### EXERCISE REQUIREMENTS
Once you reach the end of the data, transcribe all of it exactly.

(Beginning of INPUT RECORDS)

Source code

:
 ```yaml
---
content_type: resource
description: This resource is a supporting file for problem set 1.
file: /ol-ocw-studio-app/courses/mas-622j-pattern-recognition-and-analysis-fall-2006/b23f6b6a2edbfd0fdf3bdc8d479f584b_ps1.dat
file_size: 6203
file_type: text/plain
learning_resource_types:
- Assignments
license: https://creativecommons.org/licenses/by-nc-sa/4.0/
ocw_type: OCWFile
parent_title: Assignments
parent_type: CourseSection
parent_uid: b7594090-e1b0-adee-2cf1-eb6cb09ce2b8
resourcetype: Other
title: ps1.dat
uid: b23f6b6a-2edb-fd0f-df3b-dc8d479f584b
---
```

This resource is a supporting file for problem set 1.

(End of INPUT RECORDS)

### ANSWER FOR THIS EXERCISE
Source code

:
 ```yaml
---
content_type: resource
description: This resource is a supporting file for problem set 1.
file: /ol-ocw-studio-app/courses/mas-622j-pattern-recognition-and-analysis-fall-2006/b23f6b6a2edbfd0fdf3bdc8d479f584b_ps1.dat
file_size: 6203
file_type: text/plain
learning_resource_types:
- Assignments
license: https://creativecommons.org/licenses/by-nc-sa/4.0/
ocw_type: OCWFile
parent_title: Assignments
parent_type: CourseSection
parent_uid: b7594090-e1b0-adee-2cf1-eb6cb09ce2b8
resourcetype: Other
title: ps1.dat
uid: b23f6b6a-2edb-fd0f-df3b-dc8d479f584b
---
```

This resource is a supporting file for problem set 1.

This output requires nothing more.